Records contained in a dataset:
┌────────
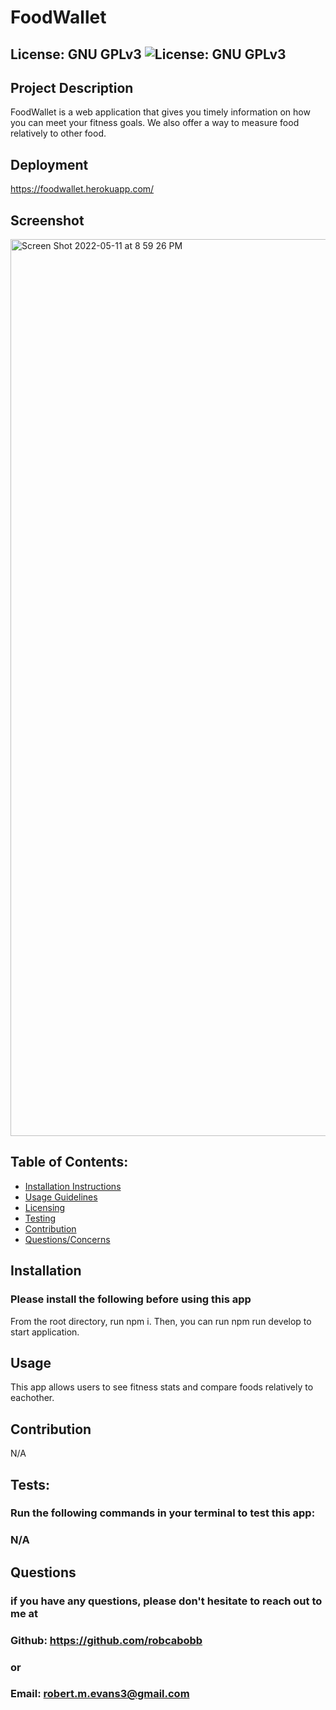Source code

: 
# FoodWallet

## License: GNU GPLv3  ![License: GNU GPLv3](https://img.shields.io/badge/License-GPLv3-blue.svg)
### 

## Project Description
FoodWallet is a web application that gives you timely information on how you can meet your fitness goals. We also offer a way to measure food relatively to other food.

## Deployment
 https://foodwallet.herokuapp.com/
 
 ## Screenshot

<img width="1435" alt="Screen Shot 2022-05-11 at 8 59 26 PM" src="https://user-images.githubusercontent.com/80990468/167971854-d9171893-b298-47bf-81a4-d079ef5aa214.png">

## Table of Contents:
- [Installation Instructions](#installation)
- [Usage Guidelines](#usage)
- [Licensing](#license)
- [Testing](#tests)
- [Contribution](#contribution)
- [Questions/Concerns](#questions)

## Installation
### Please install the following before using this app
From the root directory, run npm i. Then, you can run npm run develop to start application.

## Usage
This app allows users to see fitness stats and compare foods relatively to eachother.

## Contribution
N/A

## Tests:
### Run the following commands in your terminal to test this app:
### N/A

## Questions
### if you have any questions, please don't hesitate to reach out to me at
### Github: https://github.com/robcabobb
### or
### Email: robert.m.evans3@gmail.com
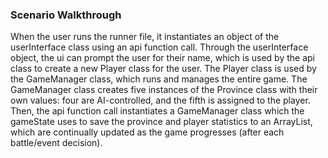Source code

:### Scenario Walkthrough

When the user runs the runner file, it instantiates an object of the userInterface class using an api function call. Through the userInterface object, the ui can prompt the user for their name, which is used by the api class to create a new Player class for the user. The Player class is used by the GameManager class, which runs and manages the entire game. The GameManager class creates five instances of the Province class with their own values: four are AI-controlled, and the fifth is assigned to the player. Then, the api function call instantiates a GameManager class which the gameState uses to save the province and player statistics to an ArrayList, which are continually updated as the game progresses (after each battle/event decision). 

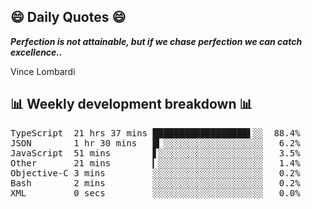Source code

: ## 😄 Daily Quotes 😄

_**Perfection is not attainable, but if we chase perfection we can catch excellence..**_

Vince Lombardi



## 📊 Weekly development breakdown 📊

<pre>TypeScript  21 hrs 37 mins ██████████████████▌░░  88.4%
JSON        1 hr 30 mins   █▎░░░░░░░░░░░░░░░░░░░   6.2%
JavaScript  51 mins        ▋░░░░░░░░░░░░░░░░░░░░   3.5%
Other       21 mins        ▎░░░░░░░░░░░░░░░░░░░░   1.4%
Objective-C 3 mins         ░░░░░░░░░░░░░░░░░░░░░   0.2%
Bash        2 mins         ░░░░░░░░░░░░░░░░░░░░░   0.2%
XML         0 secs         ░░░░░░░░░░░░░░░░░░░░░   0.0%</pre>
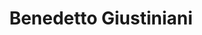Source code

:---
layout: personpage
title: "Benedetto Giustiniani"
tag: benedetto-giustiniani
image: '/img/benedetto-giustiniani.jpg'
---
└────────
┌────────
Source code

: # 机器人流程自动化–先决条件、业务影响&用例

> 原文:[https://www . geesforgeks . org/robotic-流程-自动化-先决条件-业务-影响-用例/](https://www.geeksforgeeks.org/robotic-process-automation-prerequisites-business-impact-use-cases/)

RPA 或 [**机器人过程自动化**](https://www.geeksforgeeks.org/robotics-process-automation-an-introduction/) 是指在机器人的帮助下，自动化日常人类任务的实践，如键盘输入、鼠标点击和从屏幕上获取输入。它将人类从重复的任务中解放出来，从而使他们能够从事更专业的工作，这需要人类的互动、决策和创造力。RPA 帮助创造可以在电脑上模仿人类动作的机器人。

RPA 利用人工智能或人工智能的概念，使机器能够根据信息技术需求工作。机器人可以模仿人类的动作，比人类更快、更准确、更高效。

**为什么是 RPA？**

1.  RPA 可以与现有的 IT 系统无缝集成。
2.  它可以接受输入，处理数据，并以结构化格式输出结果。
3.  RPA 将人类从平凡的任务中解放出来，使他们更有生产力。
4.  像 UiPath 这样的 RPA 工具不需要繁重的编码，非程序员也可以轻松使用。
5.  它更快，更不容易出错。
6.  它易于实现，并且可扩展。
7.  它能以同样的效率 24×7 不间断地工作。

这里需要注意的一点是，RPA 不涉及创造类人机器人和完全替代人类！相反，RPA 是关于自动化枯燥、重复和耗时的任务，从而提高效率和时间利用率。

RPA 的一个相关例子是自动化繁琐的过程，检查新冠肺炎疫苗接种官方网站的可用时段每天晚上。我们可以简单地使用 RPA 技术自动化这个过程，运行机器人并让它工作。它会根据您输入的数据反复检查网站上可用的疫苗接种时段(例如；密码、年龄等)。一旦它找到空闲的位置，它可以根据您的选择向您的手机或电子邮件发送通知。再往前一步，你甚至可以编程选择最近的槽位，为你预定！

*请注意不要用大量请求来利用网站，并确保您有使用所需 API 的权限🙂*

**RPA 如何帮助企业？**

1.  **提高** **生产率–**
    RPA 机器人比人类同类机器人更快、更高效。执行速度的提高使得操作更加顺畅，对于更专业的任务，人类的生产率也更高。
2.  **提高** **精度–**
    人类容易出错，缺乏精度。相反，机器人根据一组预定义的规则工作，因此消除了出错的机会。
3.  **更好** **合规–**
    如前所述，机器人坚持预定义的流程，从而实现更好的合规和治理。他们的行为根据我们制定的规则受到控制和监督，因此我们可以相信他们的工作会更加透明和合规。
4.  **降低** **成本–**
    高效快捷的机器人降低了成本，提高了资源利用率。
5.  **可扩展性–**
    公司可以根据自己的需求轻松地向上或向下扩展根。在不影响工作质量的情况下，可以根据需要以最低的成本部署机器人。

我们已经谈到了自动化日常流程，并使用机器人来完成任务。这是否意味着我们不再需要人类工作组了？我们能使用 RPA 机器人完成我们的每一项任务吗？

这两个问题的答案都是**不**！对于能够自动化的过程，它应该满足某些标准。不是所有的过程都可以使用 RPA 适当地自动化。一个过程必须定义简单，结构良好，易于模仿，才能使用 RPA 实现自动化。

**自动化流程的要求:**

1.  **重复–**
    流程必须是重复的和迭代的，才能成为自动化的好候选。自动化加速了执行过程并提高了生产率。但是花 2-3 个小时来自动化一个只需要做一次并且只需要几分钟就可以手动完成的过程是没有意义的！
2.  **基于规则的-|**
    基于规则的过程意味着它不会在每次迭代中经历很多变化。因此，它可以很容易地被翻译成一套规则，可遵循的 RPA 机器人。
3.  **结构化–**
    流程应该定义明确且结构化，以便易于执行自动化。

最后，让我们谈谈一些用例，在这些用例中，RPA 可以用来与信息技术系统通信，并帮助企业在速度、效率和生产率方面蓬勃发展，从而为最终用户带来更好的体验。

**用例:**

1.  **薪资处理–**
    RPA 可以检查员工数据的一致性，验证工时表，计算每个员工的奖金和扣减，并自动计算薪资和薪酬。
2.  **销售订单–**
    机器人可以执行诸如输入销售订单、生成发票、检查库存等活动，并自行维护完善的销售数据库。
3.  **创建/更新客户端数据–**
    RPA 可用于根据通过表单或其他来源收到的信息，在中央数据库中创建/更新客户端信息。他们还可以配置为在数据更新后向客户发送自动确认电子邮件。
└────────
┌────────
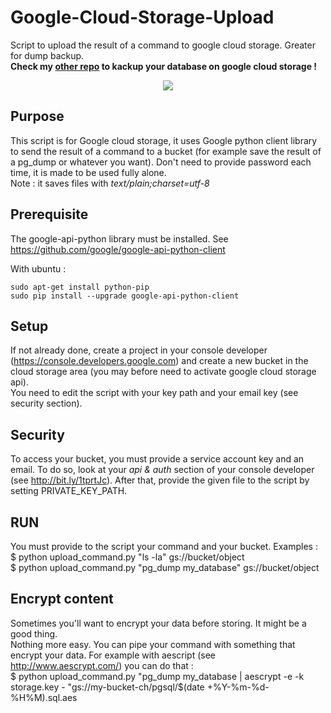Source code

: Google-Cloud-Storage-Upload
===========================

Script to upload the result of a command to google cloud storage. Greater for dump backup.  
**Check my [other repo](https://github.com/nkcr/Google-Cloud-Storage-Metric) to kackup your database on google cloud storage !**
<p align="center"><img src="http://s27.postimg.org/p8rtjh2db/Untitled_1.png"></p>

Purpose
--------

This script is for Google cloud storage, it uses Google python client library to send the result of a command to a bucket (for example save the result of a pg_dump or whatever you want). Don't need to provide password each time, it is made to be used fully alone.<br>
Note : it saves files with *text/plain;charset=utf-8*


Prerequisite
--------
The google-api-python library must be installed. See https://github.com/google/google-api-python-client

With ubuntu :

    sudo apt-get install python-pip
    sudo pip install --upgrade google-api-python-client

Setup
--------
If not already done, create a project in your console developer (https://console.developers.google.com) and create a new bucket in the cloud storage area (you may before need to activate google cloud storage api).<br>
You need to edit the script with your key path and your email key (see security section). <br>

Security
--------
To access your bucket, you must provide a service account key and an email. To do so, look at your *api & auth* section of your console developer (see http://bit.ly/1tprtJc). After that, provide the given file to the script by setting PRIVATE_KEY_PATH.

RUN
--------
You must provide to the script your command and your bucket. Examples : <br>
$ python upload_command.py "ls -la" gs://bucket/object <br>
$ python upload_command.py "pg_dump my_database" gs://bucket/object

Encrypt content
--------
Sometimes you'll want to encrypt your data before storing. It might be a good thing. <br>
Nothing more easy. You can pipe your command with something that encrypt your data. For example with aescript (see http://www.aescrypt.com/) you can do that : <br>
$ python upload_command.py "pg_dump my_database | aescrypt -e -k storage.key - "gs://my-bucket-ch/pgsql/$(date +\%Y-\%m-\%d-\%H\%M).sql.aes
└────────
§ **Problem requirements**
Looking at the entries above, say how many lines hold the word "fitness". Offer no other text.

§ **Completed exercise**
2